╭─ Supplied material

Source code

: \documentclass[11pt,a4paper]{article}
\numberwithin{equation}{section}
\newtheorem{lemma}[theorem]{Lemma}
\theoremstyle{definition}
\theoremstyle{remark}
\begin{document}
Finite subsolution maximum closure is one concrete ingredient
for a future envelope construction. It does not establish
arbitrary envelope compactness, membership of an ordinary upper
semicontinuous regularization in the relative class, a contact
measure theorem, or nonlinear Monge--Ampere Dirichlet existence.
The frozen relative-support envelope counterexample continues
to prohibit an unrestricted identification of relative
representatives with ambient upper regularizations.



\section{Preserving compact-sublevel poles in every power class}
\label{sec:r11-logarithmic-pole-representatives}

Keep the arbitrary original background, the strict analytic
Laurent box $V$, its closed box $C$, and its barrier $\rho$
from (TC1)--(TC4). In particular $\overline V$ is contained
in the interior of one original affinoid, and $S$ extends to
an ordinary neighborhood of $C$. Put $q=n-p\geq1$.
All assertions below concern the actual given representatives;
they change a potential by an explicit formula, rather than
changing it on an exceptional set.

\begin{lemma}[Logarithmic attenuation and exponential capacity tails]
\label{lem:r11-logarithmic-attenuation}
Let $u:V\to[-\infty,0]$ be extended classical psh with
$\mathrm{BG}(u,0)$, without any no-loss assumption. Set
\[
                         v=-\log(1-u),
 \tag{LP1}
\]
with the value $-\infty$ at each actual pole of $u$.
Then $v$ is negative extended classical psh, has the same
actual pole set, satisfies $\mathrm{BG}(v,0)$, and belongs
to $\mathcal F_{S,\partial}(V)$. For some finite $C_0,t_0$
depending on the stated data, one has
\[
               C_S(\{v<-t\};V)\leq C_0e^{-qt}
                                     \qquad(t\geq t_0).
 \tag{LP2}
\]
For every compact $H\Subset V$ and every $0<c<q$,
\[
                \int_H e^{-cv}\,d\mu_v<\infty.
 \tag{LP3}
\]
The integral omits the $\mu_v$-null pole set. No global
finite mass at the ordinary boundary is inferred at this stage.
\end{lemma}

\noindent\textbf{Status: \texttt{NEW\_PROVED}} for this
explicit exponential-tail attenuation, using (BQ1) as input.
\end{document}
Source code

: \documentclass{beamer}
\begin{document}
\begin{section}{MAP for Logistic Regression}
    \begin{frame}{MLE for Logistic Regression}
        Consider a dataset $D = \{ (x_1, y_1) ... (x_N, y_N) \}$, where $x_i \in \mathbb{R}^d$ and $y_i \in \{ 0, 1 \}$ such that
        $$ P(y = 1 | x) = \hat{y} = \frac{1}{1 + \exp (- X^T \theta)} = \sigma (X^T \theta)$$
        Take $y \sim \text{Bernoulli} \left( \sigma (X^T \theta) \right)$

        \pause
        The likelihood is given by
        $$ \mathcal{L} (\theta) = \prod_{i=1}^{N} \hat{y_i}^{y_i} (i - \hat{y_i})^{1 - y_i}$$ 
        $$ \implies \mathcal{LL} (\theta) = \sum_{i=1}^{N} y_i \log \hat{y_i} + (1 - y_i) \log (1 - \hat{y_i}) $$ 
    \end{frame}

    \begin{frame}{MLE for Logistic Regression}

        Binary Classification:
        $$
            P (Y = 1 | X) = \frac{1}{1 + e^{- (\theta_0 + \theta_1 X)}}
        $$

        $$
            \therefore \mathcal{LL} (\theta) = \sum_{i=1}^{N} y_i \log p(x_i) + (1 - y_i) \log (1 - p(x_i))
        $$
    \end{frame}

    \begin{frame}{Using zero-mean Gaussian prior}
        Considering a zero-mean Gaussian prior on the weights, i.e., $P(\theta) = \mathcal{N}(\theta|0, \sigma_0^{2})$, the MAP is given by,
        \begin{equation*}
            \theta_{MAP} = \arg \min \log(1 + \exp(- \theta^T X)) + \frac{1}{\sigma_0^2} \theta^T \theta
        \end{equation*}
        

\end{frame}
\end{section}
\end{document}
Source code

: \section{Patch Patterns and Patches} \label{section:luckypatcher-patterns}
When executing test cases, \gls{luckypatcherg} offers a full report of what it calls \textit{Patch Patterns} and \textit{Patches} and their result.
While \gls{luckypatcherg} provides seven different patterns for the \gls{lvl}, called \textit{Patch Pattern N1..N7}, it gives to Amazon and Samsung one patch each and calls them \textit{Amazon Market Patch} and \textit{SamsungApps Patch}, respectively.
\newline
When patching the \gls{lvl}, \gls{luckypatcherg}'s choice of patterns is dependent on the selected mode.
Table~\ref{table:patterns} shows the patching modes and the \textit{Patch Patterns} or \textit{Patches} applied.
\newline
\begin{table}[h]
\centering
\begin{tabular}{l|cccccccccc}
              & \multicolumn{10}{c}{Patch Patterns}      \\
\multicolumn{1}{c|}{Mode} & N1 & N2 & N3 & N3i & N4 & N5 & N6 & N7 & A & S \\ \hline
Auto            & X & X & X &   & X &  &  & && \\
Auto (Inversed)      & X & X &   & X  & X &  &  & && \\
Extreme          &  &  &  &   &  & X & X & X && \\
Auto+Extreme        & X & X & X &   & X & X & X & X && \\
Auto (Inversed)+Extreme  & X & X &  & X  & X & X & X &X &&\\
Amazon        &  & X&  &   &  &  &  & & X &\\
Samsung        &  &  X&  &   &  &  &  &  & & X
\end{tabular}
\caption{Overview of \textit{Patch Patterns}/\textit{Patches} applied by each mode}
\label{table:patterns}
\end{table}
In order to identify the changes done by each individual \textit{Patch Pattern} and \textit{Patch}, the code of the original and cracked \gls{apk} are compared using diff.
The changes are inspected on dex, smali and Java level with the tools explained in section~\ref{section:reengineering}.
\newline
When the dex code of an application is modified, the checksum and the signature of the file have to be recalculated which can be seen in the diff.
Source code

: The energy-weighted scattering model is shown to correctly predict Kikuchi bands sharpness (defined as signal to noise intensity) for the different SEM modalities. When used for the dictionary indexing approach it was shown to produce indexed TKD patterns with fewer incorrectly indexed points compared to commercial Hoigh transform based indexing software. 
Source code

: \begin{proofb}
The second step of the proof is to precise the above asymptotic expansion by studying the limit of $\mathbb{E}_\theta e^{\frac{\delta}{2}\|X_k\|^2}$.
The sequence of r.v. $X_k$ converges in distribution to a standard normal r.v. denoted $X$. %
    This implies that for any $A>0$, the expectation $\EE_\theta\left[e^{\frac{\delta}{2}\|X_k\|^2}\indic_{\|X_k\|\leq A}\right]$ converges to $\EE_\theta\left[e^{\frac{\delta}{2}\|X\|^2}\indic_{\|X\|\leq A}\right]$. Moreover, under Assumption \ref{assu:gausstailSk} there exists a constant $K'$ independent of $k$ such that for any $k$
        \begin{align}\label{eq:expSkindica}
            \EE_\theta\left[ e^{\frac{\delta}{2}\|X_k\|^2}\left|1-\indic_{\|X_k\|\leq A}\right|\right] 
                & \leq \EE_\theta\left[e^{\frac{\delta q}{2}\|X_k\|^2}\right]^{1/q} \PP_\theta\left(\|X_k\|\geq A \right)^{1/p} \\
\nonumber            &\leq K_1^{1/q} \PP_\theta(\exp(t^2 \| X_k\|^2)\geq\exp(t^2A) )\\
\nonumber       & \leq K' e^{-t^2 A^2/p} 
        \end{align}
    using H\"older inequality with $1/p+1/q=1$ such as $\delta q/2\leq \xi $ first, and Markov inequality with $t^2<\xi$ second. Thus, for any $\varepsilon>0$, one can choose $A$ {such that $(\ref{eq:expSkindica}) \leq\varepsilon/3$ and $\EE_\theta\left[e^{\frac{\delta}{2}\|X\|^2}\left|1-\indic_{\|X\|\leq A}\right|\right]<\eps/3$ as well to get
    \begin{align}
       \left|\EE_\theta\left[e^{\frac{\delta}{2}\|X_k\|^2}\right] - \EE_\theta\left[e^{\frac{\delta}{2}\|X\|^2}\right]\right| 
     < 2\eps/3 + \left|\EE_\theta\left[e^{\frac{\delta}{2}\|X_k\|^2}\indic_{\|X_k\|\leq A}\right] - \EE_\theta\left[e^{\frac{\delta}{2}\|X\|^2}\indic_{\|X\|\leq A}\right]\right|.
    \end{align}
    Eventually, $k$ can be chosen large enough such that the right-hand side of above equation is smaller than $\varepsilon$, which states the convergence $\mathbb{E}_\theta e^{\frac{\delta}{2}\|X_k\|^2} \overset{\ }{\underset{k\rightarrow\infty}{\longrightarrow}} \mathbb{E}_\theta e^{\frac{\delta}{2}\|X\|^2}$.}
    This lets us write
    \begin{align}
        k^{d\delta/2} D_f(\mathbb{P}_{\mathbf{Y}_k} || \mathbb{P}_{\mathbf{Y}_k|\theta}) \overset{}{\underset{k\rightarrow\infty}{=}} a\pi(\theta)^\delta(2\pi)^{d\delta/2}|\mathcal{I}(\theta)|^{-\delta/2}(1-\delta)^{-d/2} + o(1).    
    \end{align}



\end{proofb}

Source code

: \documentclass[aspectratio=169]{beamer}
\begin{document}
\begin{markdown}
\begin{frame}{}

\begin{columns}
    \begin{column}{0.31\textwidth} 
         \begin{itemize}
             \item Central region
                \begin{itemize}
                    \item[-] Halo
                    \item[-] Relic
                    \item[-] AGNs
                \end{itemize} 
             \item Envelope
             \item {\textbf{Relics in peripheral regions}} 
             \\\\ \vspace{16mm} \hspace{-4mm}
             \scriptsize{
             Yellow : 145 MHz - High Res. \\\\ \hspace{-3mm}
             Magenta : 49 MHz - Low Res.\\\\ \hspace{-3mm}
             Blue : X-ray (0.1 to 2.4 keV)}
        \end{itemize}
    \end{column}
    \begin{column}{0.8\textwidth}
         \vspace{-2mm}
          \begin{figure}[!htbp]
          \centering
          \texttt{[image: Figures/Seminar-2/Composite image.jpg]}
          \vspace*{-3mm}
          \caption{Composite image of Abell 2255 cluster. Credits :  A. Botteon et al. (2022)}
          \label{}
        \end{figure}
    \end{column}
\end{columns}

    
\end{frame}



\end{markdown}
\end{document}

╰─

Prompt - Within the data above, how many lines contain "label"? Respond with the tally alone.

Result of the task - 6